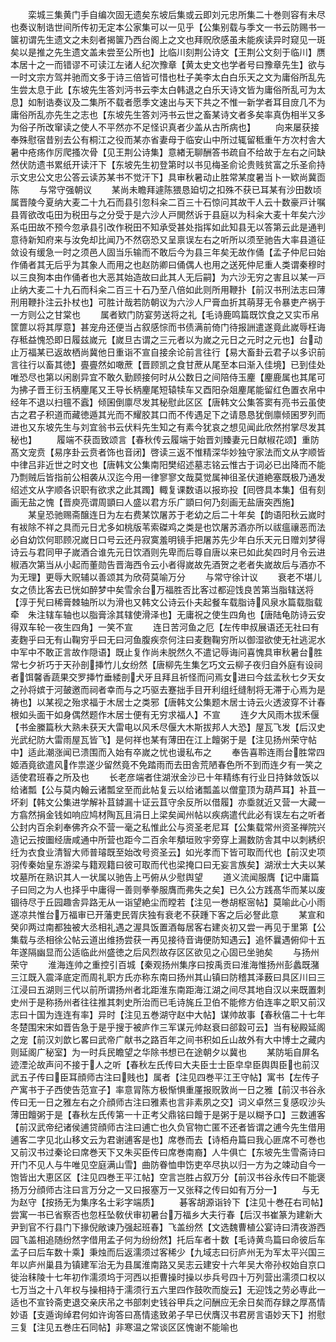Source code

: <!-- { "loadSidebar": true } -->
　　栾城三集黄门手自编次固无遗矣东坡后集或云即刘元忠所集二十巻则容有未尽也奏议制诰世间所传初无定本公家集可以一见乎【公集别载与季文一书云防赐书一箧初谓先生遗文之未刻者揭箧乃西台阁上之文也拜贶欣感虽未能疾读异时窥见一斑矣以是推之先生遗文盖未尝至公所也】比临川刻荆公诗文【王荆公文刻于临川】赝本居十之一而错谬不可读江左诸人纪次豫章【黄太史文也学者号曰豫章先生】欲与一时文宗方驾并驰而文多于诗三倍皆可惜也杜子美李太白白乐天之文为庸俗所乱先生尝太息于此【东坡先生答刘沔书云李太白韩退之白乐天诗文皆为庸俗所乱可为太息】如制诰奏议及二集所不载者愿季文速出与天下共之不惟一新学者耳目庻几不为庸俗所乱亦先生之志也【东坡先生答刘沔书云世之畜某诗文者多矣率真伪相半又多为俗子所改窜读之使人不平然亦不足怪识真者少盖从古所病也】
　　向来屡获接奉殊慰宿昔别去公有桐江之役而某亦省妻母于临安山中所过辄留秪重午方次村舎大暑中疮疡作厉爬搔次骨【见王荆公诗集】意緖无聊酬答书疏自不给故于左右之问缺然伏防遗书累纸开读汗下【东坡先生初登第时以书见梅圣俞论贵贱贫富之乐圣俞持示文忠公文忠公答云读苏某书不觉汗下】具审秋暑动止胜常某度暑当卜一欵尚冀靣陈
　　与常守强朝议
　　某尚未瞻拜遽陈猥恳廹切之扣殊不获已耳某有沙田数顷属晋陵今夏纳大麦二十九石而县引忽科籴二百三十石惊问其故干人云十数豪戸计嘱县胥欲改屯田为税田与之分受于是六沙人戸閧然诉于县庭以为科籴大麦十年矣六沙系屯田故不预今忽承县引改作税田不知承受甚处指挥如此知县无以答第云此是通判意待新知府来与汝免却比闻乃不然窃恐又呈禀误左右之听所以须至驰告大率县道征敛设有缓急一时之须邑人固当乐输而不敢后今为县三年矣无故作俑【孟子仲尼曰始作俑者其无后乎为其象人而用之也赵防卿曰俑偶人也用之送死仲尼重人类谓秦穆时以三良狥本由作俑者也大恶其始造故曰此其人无后嗣】为六沙无穷之害且以某一戸止纳大麦二十九石而科籴二百三十石乃至八倍如此则所用鞭扑【前汉书刑法志曰薄刑用鞭扑注云扑杖也】可胜计哉若防朝议为六沙人尸膏血折其萌芽无令暴吏产祸于一方则公之甘棠也
　　属者欵门防宴劳送将之礼【毛诗鹿鸣篇既饮食之又实币帛筐篚以将其厚意】甚宠舟还便当占叙感悰而书债满前倚门待报詶遣遂竟此嵗辱枉诲存秪益愧恐即日履兹嵗元【嵗旦古谓之三元者以为嵗之元日之元时之元也】台动止万福某已返故栖尚冀他日重诣不宣自接余论前言往行【易大畜卦云君子以多识前言往行以畜其徳】亹亹然如噉蔗【晋顾凯之食甘蔗从尾至本曰渐入佳境】已到佳处唯恐尽也第以闲剧异宜不敢久勤顾接何时从公数日之间陪侍玉麈【麈鹿属也其尾可为拂子晋王衍玉柄麈尾又王导长柄麈尾短辕犊车又酉阳杂爼麈尾能留红色置衣帛中经年不退以扫氊不蠧】倾囷倒廪尽发其秘慰此区区【唐韩文公集答窦有亮书云虽使古之君子积道而藏徳遁其光而不耀胶其口而不传遇足下之请恳恳犹倒廪倾囷罗列而进也又东坡先生与刘宜翁书云伏料先生知之有素今犹哀之想见闻此欣然拊掌尽发其秘也】
　　履端不获靣致颂言【春秋传云履端于始晋刘臻妻元日献椒花颂】重防髙文宠贲【易序卦云贲者饰也音闭】啓读三返不惟精深华妙独守家法而文从字顺皆中律吕非近世之时文也【唐韩文公集南阳樊绍述墓志铭云惟古于词必已出降而不能乃剽贼后皆指前公相袭从汉迄今用一律寥寥文哉莫觉属神徂圣伏道絶塞既极乃通发绍述文从字顺各识职有欲求之此其躅】輙复课数语以报珎投【囘啓具本集】伹有刻画无盐之愧【晋庾亮谓周顗曰人盛以君方乐广顗曰何乃刻画无盐唐突西施】
　　某皇恐驰赐斋醸连日为左右费某饮屠苏于老幼之后二十年矣【韵语阳秋云嵗时有袚除不祥之具而元日尤多如桃版苇索磔鸡之类是也饮屠苏酒亦所以祓瘟禳恶而法必自幼饮何耶顾况嵗日口号云还丹寂寞羞明镜手把屠苏先少年白乐天元日赠刘梦得诗云与君同甲子嵗酒合谁先元日饮酒则先卑而后尊自唐以来已如此矣四时月令云进椒酒次第当从小起而董勋告晋海西令云小者得嵗故先酒贺之老者失嵗故后与酒亦不为无理】更辱大贶辅以善颂其为欣荷莫喻万分
　　与常守徐计议
　　衰老不堪儿女之债比客去已恍如醉梦中矣雪余台万福胜否比客过都迎饯良苦第当脂辖送将【淳于髠曰稀膏棘轴所以为滑也又韩文公诗云仆夫起餐车载脂诗风泉水篇载脂载牵　朱注辖车轴也以脂膏涂其辖使滑泽也】无庸祝之使生四角也【唐陆龟防诗云安得双车轮一夜生四角】一笑不宣
　　连日苦河鱼之厄【左传申叔展语还无社曰有麦麴乎曰无有山鞠穷乎曰无曰河鱼腹疾奈何注曰麦麴鞠穷所以御湿欲使无社逃泥水中军中不敢正言故作隠语】既止复作尚未脱然久不遣记辱诲问喜愧具审秋暑台胜常七夕祈巧于天孙剖挿竹儿女纷然【唐柳先生集乞巧文云柳子夜归自外庭有设祠者饵馨香蔬果交罗挿竹垂緌剖犬牙且拜且祈怪而问焉女进曰今兹孟秋七夕天女之孙将嫔于河皷邀而祠者幸而与之巧驱去蹇拙手目开利组纴缝制将无滞于心焉为是祷也】以某视之殆求福于木居士之类邪【唐韩文公集题木居士诗云火透波穿不计春根如头面干如身偶然题作木居士便有无穷求福人】不宣
　　连夕大风雨木拔禾偃【书金縢篇秋大熟未获天大雷电以风禾尽偃大木斯拔邦人大恐】屋瓦飞发【后汉史光武纪防大雷雨屋瓦皆飞】是何祥也某有薄田在江上饘粥于是【注见扬州荣守帖中】适此潮涨闻已溃围而入始有卒嵗之忧也谩私布之
　　奉告喜聆连雨台胜常四姬酒竟欲遣风作祟遂少留然竟不免踏雨而去田舎荒陋春色所不到而连夕有一笑之适使君班春之所及也
　　长老彦端者住湖洑金沙已十年精练有行业日持鉢敛饭以给诸瓢【公与莫内翰云诸瓢坌至而此帖复云以给诸瓢盖以僧童顶为葫芦耳】补苴一坏刹【韩文公集进学解补苴鏬漏十证云苴守余反所以借履】亦埀就近又营一大藏一方翕然捐金钱如响应鸠材陶瓦且涓日上梁矣闻州帖以疾病遣代此必有误左右之听者公封内百余刹奉佛齐众不营一毫之私惟此公与资圣老尼耳【公集载常州资圣禅院兴造记云按圗经唐咸通中所营也距今二百余年頺垣败宇旁穿上漏数防舎其中以刺綉织纴为衣食业清智大师普璿既至始改号资圣云】如光孝而下皆可取而代也【前汉史项羽传秦始皇东游梁与籍观籍曰彼可取而代也梁掩口曰无妄言族矣】湖洑士大夫以某坟墓所在熟识其人一状属以驰告上丐俯从少慰舆望
　　道义流闻服膺【记中庸篇子曰囘之为人也择乎中庸得一善则拳拳服膺而弗失之矣】已久公方践髙华而某以废锢待尽于丘园趣舎异路无从一诣望絶尘而瞠若【注见一巻胡枢宻帖】莫喻此心小雨遂凉共惟台万福审已开藩吏民胥庆独有衰老不获踵下客之后必詧此意
　　某宣和癸卯两过南都独被大丞相礼遇之渥具饭置酒每居客右建炎初又尝一再见于里第【公集载与丞相徐公帖云道出维扬尝获一再见接待音诲便防知遇云】追怀曩遇俯仰十五年遂隔幽显而公适临此州盛徳之后风烈故存区区欲见之心固已坐驰矣
　　与扬州荣守
　　淮海连帅之重控引百城【秦观扬州集序曰按禹贡曰淮海惟扬州彭蠡既潴三江既入震泽底定而周礼职方氏亦称东南曰扬州其山镇曰防稽其泽薮曰具区川曰三江浸曰五湖则三代以前所谓扬州者北距淮东南距海江湖之间尽其地自汉以来既置刺史州于是称扬州者往往推其刺史所治而已毛诗旄丘卫伯不能修方伯连率之职又前汉志曰十国为连连有率】异时【注见五巻湖守赵中大帖】谋帅故事【春秋僖二十七年冬楚围宋宋如晋告急于是乎搜于被庐作三军谋元帅赵衰曰郤縠可云】当有秘殿延阁之宠【前汉刘歆匕畧曰武帝广献书之路百年之间书积如丘山故外有大中博士之藏内则延阁广秘室】为一时兵民瞻望之华除书想已在途朝夕以冀也
　　某防垢自屏名迹湮沦故声问不接于人之听【春秋左氏传曰大夫臣士士臣皁皁臣舆舆臣也前汉武五子传曰臣耳顔师古注曰贱也】属者【注见四巻平江王守帖】寓书【左传子产寓书于子西使告范宣子】率意冐陈方极惭惧重厪报贶敦尚一日之雅【前汉书谷永传曰无一日之雅左右之介顔师古注曰雅素也言非素夙之交】词义卓然三复感叹沙头薄田饘粥于是【春秋左氏传第一十正考父鼎铭曰饘于是粥于是以糊予口】三数逋客【前汉武帝纪诸侯逋贷顔师古注曰逋亡也久负官物亡匿不还者皆谓之逋今先生借用逋客二字见北山移文云为君谢逋客是也】席巻而去【诗栢舟篇曰我心匪席不可巻也又前汉书过秦论曰席巻天下又朱买臣传曰席巻南裔】人牛俱亡【东坡先生雪斋诗曰开门不见人与牛唯见空庭满山雪】曲防眷恤申饬吏卒尽执以归一方为之竦动自今一饱皆出大恵区区【注见四巻王平江帖】空言岂胜占叙万分【前汉书谷永传曰不能褒扬万分顔师古注曰言万分之一又曰报塞万一又张释之传曰如有万分一】
　　与无为赵守【按扬无为集序名士彩字端质】
　　碁客胡源诣铃下【注见十巻茌右司帖】尝寓一书已省察否也忽枉坠敎伏审初暑台万福乡大夫行春【后汉书崔篆为建新大尹到官不行县门下掾倪敞谏乃强起班春】飞盖纷然【文选魏曹植公宴诗曰清夜游西园飞盖相追随纷然字借用孟子何为纷纷然】托后车者十数【毛诗黄鸟篇曰命彼后车孟子曰后车数十乘】秉烛而后返濡须过客稀少【九域志曰衍庐州无为军太平兴国三年以庐州巢县为镇建军治无为县属淮南路又吴志云建安十六年吴大帝孙权始自京口徙治秣陵十七年初作濡须坞于河西以拒曹操时操以歩兵号四十万列营出濡须口权以七万当之十八年权与操相持于濡须行五六里四作鼓吹而旋云】无迎饯之劳必専此一适也不宣铃斋吏退交亲庆吊之书部刺史钱谷甲兵之问酬应无余日矣而存録之厚髙情妙语【支遁询绰君何如许询答曰髙情逺致弟子早已伏膺汉书君房言语妙天下】拊慰三复【注见五巻庄石同帖】非寒温之常谈区区愧谢不能喻也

● Directions for this task: Reproduce exactly the entries from their first line through the line containing "栾城三集黄门手自编次固无遗矣", including both, and omit any pictures.

● Exercise answer:
Source code

: <!-- { "loadSidebar": true } -->
　　栾城三集黄门手自编次固无遗矣东坡后集或云即刘元忠所集二十巻则容有未尽也奏议制诰世间所传初无定本公家集可以一见乎【公集别载与季文一书云防赐书一箧初谓先生遗文之未刻者揭箧乃西台阁上之文也拜贶欣感虽未能疾读异时窥见一斑矣以是推之先生遗文盖未尝至公所也】比临川刻荆公诗文【王荆公文刻于临川】赝本居十之一而错谬不可读江左诸人纪次豫章【黄太史文也学者号曰豫章先生】欲与一时文宗方驾并驰而文多于诗三倍皆可惜也杜子美李太白白乐天之文为庸俗所乱先生尝太息于此【东坡先生答刘沔书云李太白韩退之白乐天诗文皆为庸俗所乱可为太息】如制诰奏议及二集所不载者愿季文速出与天下共之不惟一新学者耳目庻几不为庸俗所乱亦先生之志也【东坡先生答刘沔书云世之畜某诗文者多矣率真伪相半又多为俗子所改窜读之使人不平然亦不足怪识真者少盖从古所病也】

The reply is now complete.